Your assignment:
From the records below, please print only the lines from the one containing "## 使用广播信道的数据链路层" through the one containing "1. Perhitungan Saldo", both included. Skip the pictures.

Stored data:
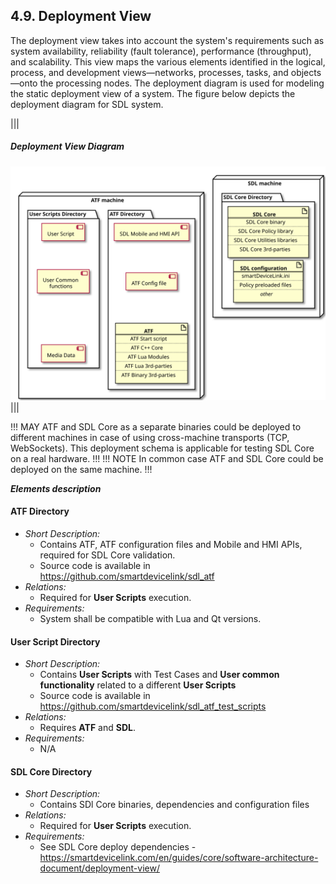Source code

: ## 4.9. Deployment View

The deployment view takes into account the system's requirements such as system availability, reliability (fault tolerance), performance (throughput), and scalability. This view maps the various elements identified in the logical, process, and development views—networks, processes, tasks, and objects—onto the processing nodes.
The deployment diagram is used for modeling the static deployment view of a system.
The figure below depicts the deployment diagram for SDL system.

|||
##### Deployment View Diagram
![Deployment View](./assets/deployment.svg)
|||

!!! MAY
ATF and SDL Core as a separate binaries could be deployed to different machines in case of using cross-machine transports (TCP, WebSockets).
This deployment schema is applicable for testing SDL Core on a real hardware.
!!!
!!! NOTE
In common case ATF and SDL Core could be deployed on the same machine.
!!!

***Elements description***

#### ATF Directory
  - *Short Description:*
    - Contains ATF, ATF configuration files and Mobile and HMI APIs, required for SDL Core validation.
    - Source code is available in <https://github.com/smartdevicelink/sdl_atf>
  - *Relations:*
    - Required for **User Scripts** execution.
  - *Requirements:*
    - System shall be compatible with Lua and Qt versions.

#### User Script Directory
  - *Short Description:*
    - Contains **User Scripts** with Test Cases and **User common functionality** related to a different **User Scripts**
    - Source code is available in <https://github.com/smartdevicelink/sdl_atf_test_scripts>
  - *Relations:*
    - Requires **ATF** and **SDL**.
  - *Requirements:*
    - N/A

#### SDL Core Directory
  - *Short Description:*
    - Contains SDl Core binaries, dependencies and configuration files
  - *Relations:*
    - Required for **User Scripts** execution.
  - *Requirements:*
    - See SDL Core deploy dependencies - <https://smartdevicelink.com/en/guides/core/software-architecture-document/deployment-view/>

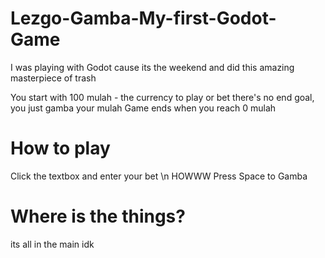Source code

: # Lezgo-Gamba-My-first-Godot-Game
I was playing with Godot cause its the weekend and did this amazing masterpiece of trash

You start with 100 mulah - the currency to play or bet
there's no end goal, you just gamba your mulah
Game ends when you reach 0 mulah

# How to play
Click the textbox and enter your bet \n HOWWW
Press Space to Gamba

# Where is the things?
its all in the main idk
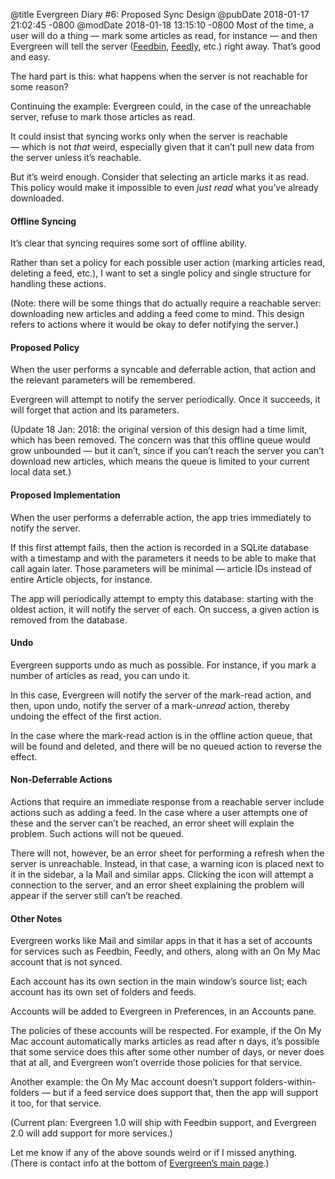 @title Evergreen Diary #6: Proposed Sync Design
@pubDate 2018-01-17 21:02:45 -0800
@modDate 2018-01-18 13:15:10 -0800
Most of the time, a user will do a thing — mark some articles as read, for instance — and then Evergreen will tell the server ([Feedbin](https://feedbin.com/), [Feedly](https://feedly.com/), etc.) right away. That’s good and easy.

The hard part is this: what happens when the server is not reachable for some reason?

Continuing the example: Evergreen could, in the case of the unreachable server, refuse to mark those articles as read.

It could insist that syncing works only when the server is reachable — which is not *that* weird, especially given that it can’t pull new data from the server unless it’s reachable.

But it’s weird enough. Consider that selecting an article marks it as read. This policy would make it impossible to even *just read* what you’ve already downloaded.

#### Offline Syncing

It’s clear that syncing requires some sort of offline ability.

Rather than set a policy for each possible user action (marking articles read, deleting a feed, etc.), I want to set a single policy and single structure for handling these actions.

(Note: there will be some things that do actually require a reachable server: downloading new articles and adding a feed come to mind. This design refers to actions where it would be okay to defer notifying the server.)

#### Proposed Policy

When the user performs a syncable and deferrable action, that action and the relevant parameters will be remembered.

Evergreen will attempt to notify the server periodically. Once it succeeds, it will forget that action and its parameters.

(Update 18 Jan: 2018: the original version of this design had a time limit, which has been removed. The concern was that this offline queue would grow unbounded — but it can’t, since if you can’t reach the server you can’t download new articles, which means the queue is limited to your current local data set.)

#### Proposed Implementation

When the user performs a deferrable action, the app tries immediately to notify the server.

If this first attempt fails, then the action is recorded in a SQLite database with a timestamp and with the parameters it needs to be able to make that call again later. Those parameters will be minimal — article IDs instead of entire Article objects, for instance.

The app will periodically attempt to empty this database: starting with the oldest action, it will notify the server of each. On success, a given action is removed from the database.

#### Undo

Evergreen supports undo as much as possible. For instance, if you mark a number of articles as read, you can undo it.

In this case, Evergreen will notify the server of the mark-read action, and then, upon undo, notify the server of a mark-*unread* action, thereby undoing the effect of the first action.

In the case where the mark-read action is in the offline action queue, that will be found and deleted, and there will be no queued action to reverse the effect.

#### Non-Deferrable Actions

Actions that require an immediate response from a reachable server include actions such as adding a feed. In the case where a user attempts one of these and the server can’t be reached, an error sheet will explain the problem. Such actions will not be queued.

There will not, however, be an error sheet for performing a refresh when the server is unreachable. Instead, in that case, a warning icon is placed next to it in the sidebar, a la Mail and similar apps. Clicking the icon will attempt a connection to the server, and an error sheet explaining the problem will appear if the server still can’t be reached.

#### Other Notes

Evergreen works like Mail and similar apps in that it has a set of accounts for services such as Feedbin, Feedly, and others, along with an On My Mac account that is not synced.

Each account has its own section in the main window’s source list; each account has its own set of folders and feeds.

Accounts will be added to Evergreen in Preferences, in an Accounts pane.

The policies of these accounts will be respected. For example, if the On My Mac account automatically marks articles as read after n days, it’s possible that some service does this after some other number of days, or never does that at all, and Evergreen won’t override those policies for that service.

Another example: the On My Mac account doesn’t support folders-within-folders — but if a feed service does support that, then the app will support it too, for that service.

(Current plan: Evergreen 1.0 will ship with Feedbin support, and Evergreen 2.0 will add support for more services.)

Let me know if any of the above sounds weird or if I missed anything. (There is contact info at the bottom of [Evergreen’s main page](https://ranchero.com/evergreen/).)
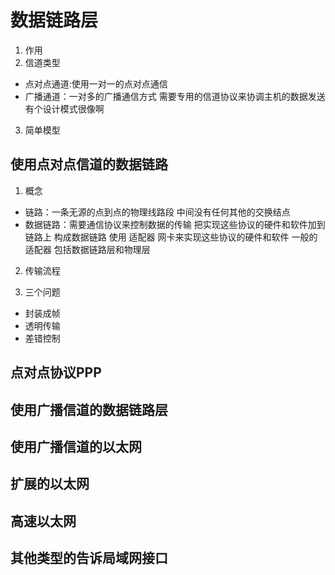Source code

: # 数据链路层
1. 作用
2. 信道类型
+ 点对点通道:使用一对一的点对点通信
+ 广播通道：一对多的广播通信方式 需要专用的信道协议来协调主机的数据发送
有个设计模式很像啊
3. 简单模型
## 使用点对点信道的数据链路
1. 概念
+ 链路：一条无源的点到点的物理线路段  中间没有任何其他的交换结点
+ 数据链路：需要通信协议来控制数据的传输 把实现这些协议的硬件和软件加到链路上 构成数据链路
使用 适配器 网卡来实现这些协议的硬件和软件
一般的适配器 包括数据链路层和物理层
2. 传输流程

3. 三个问题
+ 封装成帧
+ 透明传输
+ 差错控制

## 点对点协议PPP


## 使用广播信道的数据链路层

## 使用广播信道的以太网

## 扩展的以太网

## 高速以太网

## 其他类型的告诉局域网接口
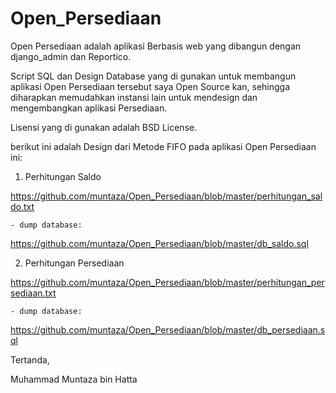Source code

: # Open_Persediaan

Open Persediaan adalah aplikasi Berbasis web yang dibangun
dengan django_admin dan Reportico.

Script SQL dan Design Database yang di gunakan untuk membangun
aplikasi Open Persediaan tersebut saya Open Source kan,
sehingga diharapkan memudahkan instansi lain untuk mendesign
dan mengembangkan aplikasi Persediaan.

Lisensi yang di gunakan adalah BSD License.

berikut ini adalah Design dari Metode FIFO pada aplikasi
Open Persediaan ini:

1. Perhitungan Saldo

https://github.com/muntaza/Open_Persediaan/blob/master/perhitungan_saldo.txt

    - dump database:
https://github.com/muntaza/Open_Persediaan/blob/master/db_saldo.sql

2. Perhitungan Persediaan

https://github.com/muntaza/Open_Persediaan/blob/master/perhitungan_persediaan.txt

    - dump database:
https://github.com/muntaza/Open_Persediaan/blob/master/db_persediaan.sql


Tertanda,



Muhammad Muntaza bin Hatta
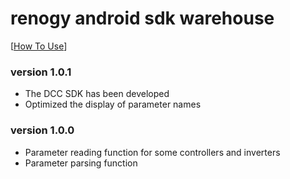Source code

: # renogy android sdk warehouse

[[How To Use](https://github.com/121104115wyb/RdpDemo/wiki)] 

### version 1.0.1 
* The DCC SDK has been developed
* Optimized the display of parameter names

### version 1.0.0 
* Parameter reading function for some controllers and inverters
* Parameter parsing function
    






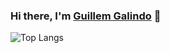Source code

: ### Hi there, I'm <a href="https://galind.dev" target="_blank">Guillem Galindo</a> 👋

![Top Langs](https://github-readme-stats.vercel.app/api/top-langs/?username=galind&layout=compact)

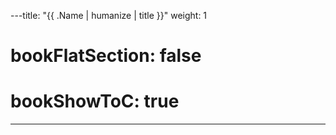 ---title: "{{ .Name | humanize | title }}"
weight: 1
# bookFlatSection: false
# bookShowToC: true
---
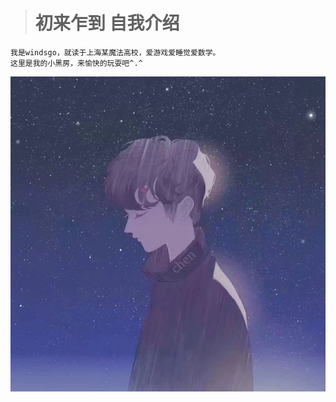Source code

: ># 初来乍到 自我介绍
    我是windsgo，就读于上海某魔法高校，爱游戏爱睡觉爱数学。
    这里是我的小黑房，来愉快的玩耍吧^.^
![](https://github.com/windsgo/windsgo.github.io/raw/master/tx.jpg)
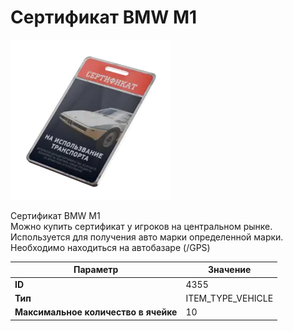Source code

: # Cертификат BMW M1

![Item Image](../img/4355.webp?raw=true)

Cертификат BMW M1<br>Можно купить сертификат у игроков на центральном рынке.<br>Используется для получения авто марки определенной марки.<br>Необходимо находиться на автобазаре (/GPS)


| Параметр | Значение |
|----------|----------|
| **ID** | 4355 |
| **Тип** | ITEM_TYPE_VEHICLE |
| **Максимальное количество в ячейке** | 10 |

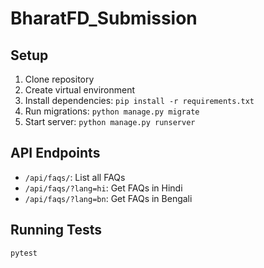 # BharatFD_Submission


## Setup
1. Clone repository
2. Create virtual environment
3. Install dependencies: `pip install -r requirements.txt`
4. Run migrations: `python manage.py migrate`
5. Start server: `python manage.py runserver`

## API Endpoints
- `/api/faqs/`: List all FAQs
- `/api/faqs/?lang=hi`: Get FAQs in Hindi
- `/api/faqs/?lang=bn`: Get FAQs in Bengali

## Running Tests
`pytest`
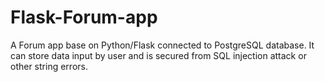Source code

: # Flask-Forum-app
A Forum app base on Python/Flask connected to PostgreSQL database. It can store data input by user and is secured from SQL injection attack or other string errors.
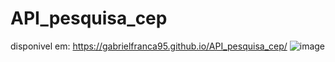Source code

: # API_pesquisa_cep
disponivel em: https://gabrielfranca95.github.io/API_pesquisa_cep/
![image](https://user-images.githubusercontent.com/57453192/159144384-5ec734ae-a66a-42b4-9d0e-91ba917a05bd.png)
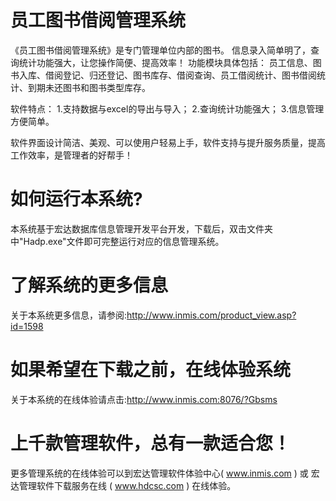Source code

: # 员工图书借阅管理系统

《员工图书借阅管理系统》是专门管理单位内部的图书。 信息录入简单明了，查询统计功能强大，让您操作简便、提高效率！ 功能模块具体包括： 员工信息、图书入库、借阅登记、归还登记、图书库存、借阅查询、员工借阅统计、图书借阅统计、到期未还图书和图书类型库存。 

软件特点： 1.支持数据与excel的导出与导入； 2.查询统计功能强大； 3.信息管理方便简单。

 软件界面设计简洁、美观、可以使用户轻易上手，软件支持与提升服务质量，提高工作效率，是管理者的好帮手！

# 如何运行本系统?

本系统基于宏达数据库信息管理开发平台开发，下载后，双击文件夹中"Hadp.exe"文件即可完整运行对应的信息管理系统。

# 了解系统的更多信息

关于本系统更多信息，请参阅:http://www.inmis.com/product_view.asp?id=1598

# 如果希望在下载之前，在线体验系统

关于本系统的在线体验请点击:http://www.inmis.com:8076/?Gbsms

# 上千款管理软件，总有一款适合您！

更多管理系统的在线体验可以到宏达管理软件体验中心( www.inmis.com ) 或 宏达管理软件下载服务在线 ( www.hdcsc.com ) 在线体验。

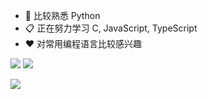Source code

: - 🔭 比较熟悉 Python
- 📋 正在努力学习 C, JavaScript, TypeScript
- ❤️ 对常用编程语言比较感兴趣


[![](https://gh.api-go.asia/https://raw.githubusercontent.com/CoolPlayLin/CoolPlayLin/master/metrics.classic.svg)](https://github.com/CoolPlayLin)
[![](https://gh.api-fast.eu.org/api?username=CoolPlayLin&count_private=true&show_icons=true)](https://github.com/CoolPlayLin)

![](https://gh.api-go.asia/https://raw.githubusercontent.com/CoolPlayLin/CoolPlayLin/master/photo.png)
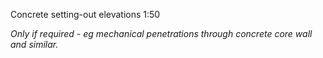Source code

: Concrete setting-out elevations <span class="highlight-red">1:50</span>

_Only if required - eg mechanical penetrations through concrete core wall and similar._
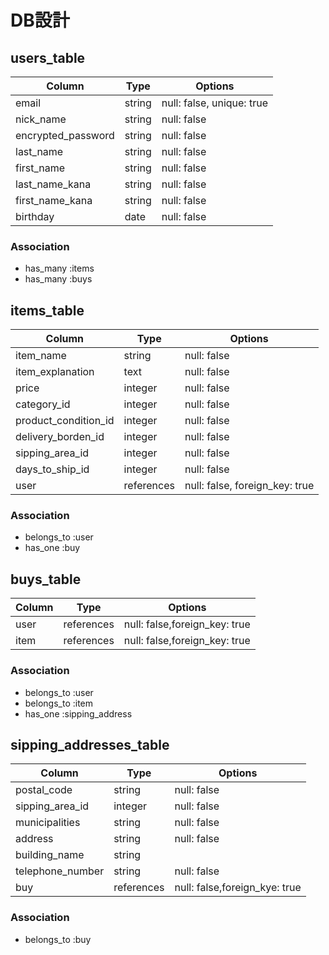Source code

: # DB設計

## users_table

| Column             | Type                | Options                      |
|--------------------|---------------------|------------------------------|
| email              | string              | null: false, unique: true    |
| nick_name          | string              | null: false                  |
| encrypted_password | string              | null: false                  |
| last_name          | string              | null: false                  |
| first_name         | string              | null: false                  |
| last_name_kana     | string              | null: false                  |
| first_name_kana    | string              | null: false                  |
| birthday           | date                | null: false                  |

### Association

* has_many :items
* has_many :buys

## items_table

| Column               | Type                | Options                       |
|----------------------|---------------------|-------------------------------|
| item_name            | string              | null: false                   |
| item_explanation     | text                | null: false                   |
| price                | integer             | null: false                   |
| category_id          | integer             | null: false                   |
| product_condition_id | integer             | null: false                   |
| delivery_borden_id   | integer             | null: false                   |
| sipping_area_id      | integer             | null: false                   |
| days_to_ship_id      | integer             | null: false                   |
| user                 | references          | null: false, foreign_key: true|

### Association

* belongs_to :user
* has_one    :buy

## buys_table

| Column             | Type                | Options                       |
|--------------------|---------------------|-------------------------------|
| user               | references          | null: false,foreign_key: true |
| item               | references          | null: false,foreign_key: true |

### Association

* belongs_to :user
* belongs_to :item
* has_one   :sipping_address

## sipping_addresses_table

| Column             | Type                | Options                       |
|--------------------|---------------------|-------------------------------|
| postal_code        | string              | null: false                   |
| sipping_area_id    | integer             | null: false                   |
| municipalities     | string              | null: false                   |
| address            | string              | null: false                   |
| building_name      | string              |                               |
| telephone_number   | string              | null: false                   |
| buy                | references          | null: false,foreign_kye: true |

### Association

* belongs_to :buy
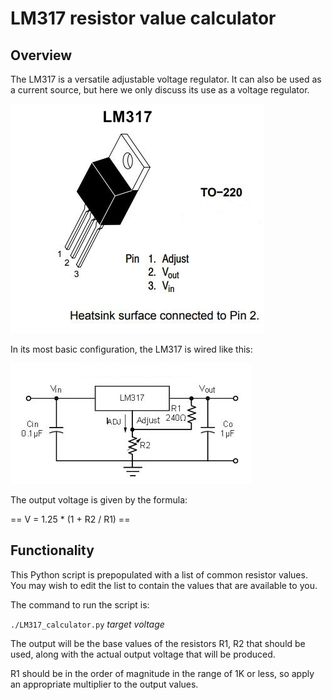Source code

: # LM317 resistor value calculator

## Overview

The LM317 is a versatile adjustable voltage regulator. It can also be used as a current source,
but here we only discuss its use as a voltage regulator.

![LM317 TO-220](LM317.jpg)

In its most basic configuration, the LM317 is wired like this:

![LM317 simple voltage regulator](LM317-basic.jpg)

The output voltage is given by the formula:

== V = 1.25 * (1 + R2 / R1) ==

## Functionality

This Python script is prepopulated with a list of common resistor values. You may wish to edit
the list to contain the values that are available to you.

The command to run the script is:

`./LM317_calculator.py` *target voltage*

The output will be the base values of the resistors R1, R2 that should be used, along with the
actual output voltage that will be produced.

R1 should be in the order of magnitude in the range of 1K or less, so apply an appropriate
multiplier to the output values.
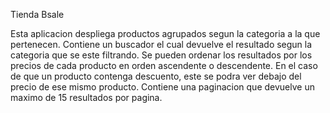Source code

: Tienda Bsale

Esta aplicacion despliega productos agrupados segun la categoria a la que pertenecen. 
Contiene un buscador el cual devuelve el resultado segun la categoria que se este filtrando.
Se pueden ordenar los resultados por los precios de cada producto en orden ascendente o descendente.
En el caso de que un producto contenga descuento, este se podra ver debajo del precio de ese mismo producto.
Contiene una paginacion que devuelve un maximo de 15 resultados por pagina.
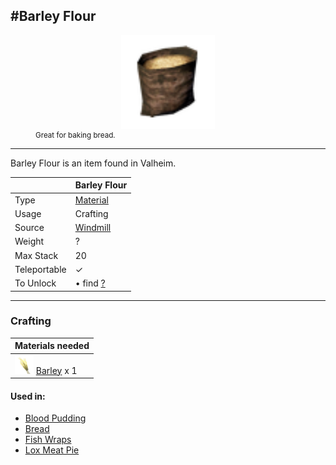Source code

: <meta property="og:title" content="Blueberries - MoreValheim" /><meta property="og:type" content="website" /><meta property="og:image" content="/assets/blueberries.png" /><meta property="og:description" content="Blueberries is an item found in Valheim." /><meta name="theme-color" content="#546D78"><meta name="twitter:card" content="summary_large_image">
#Barley Flour
-------------
<style>img {width:30px;}.tb {width:150px;display: block;margin-left: auto;margin-right: auto;}</style>

<style>.md-typeset table:not([class]) th:not([align]) {min-width:unset!important;}</style>
<figure><img src="/assets/barley_flour.png" class="tb" /><figcaption><small>Great for baking bread.</small></figcaption></figure>

-------------

Barley Flour is an item found in Valheim.

|        | Barley Flour              |
| ----------- | ------------------------------------ |
| Type | [Material](../../types/material)
| Usage | Crafting<br>
| Source | [Windmill](../../objects/windmill)
| Weight | ? |
| Max Stack | 20 |
| Teleportable | ✓
| To Unlock | • find [?](../../items/?)<br>


-------------

### Crafting

| Materials needed |
| - |
| [![Barley](/assets/barley.png)](../../items/barley) [Barley](../barley) x 1 |

#### Used in:

* [Blood Pudding](../blood_pudding)
* [Bread](../bread)
* [Fish Wraps](../fish_wraps)
* [Lox Meat Pie](../lox_meat_pie)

Answer to the problem:
## 使用广播信道的数据链路层

## 使用广播信道的以太网

## 扩展的以太网

## 高速以太网

## 其他类型的告诉局域网接口
Source code

: # Open_Persediaan

Open Persediaan adalah aplikasi Berbasis web yang dibangun
dengan django_admin dan Reportico.

Script SQL dan Design Database yang di gunakan untuk membangun
aplikasi Open Persediaan tersebut saya Open Source kan,
sehingga diharapkan memudahkan instansi lain untuk mendesign
dan mengembangkan aplikasi Persediaan.

Lisensi yang di gunakan adalah BSD License.

berikut ini adalah Design dari Metode FIFO pada aplikasi
Open Persediaan ini:

1. Perhitungan Saldo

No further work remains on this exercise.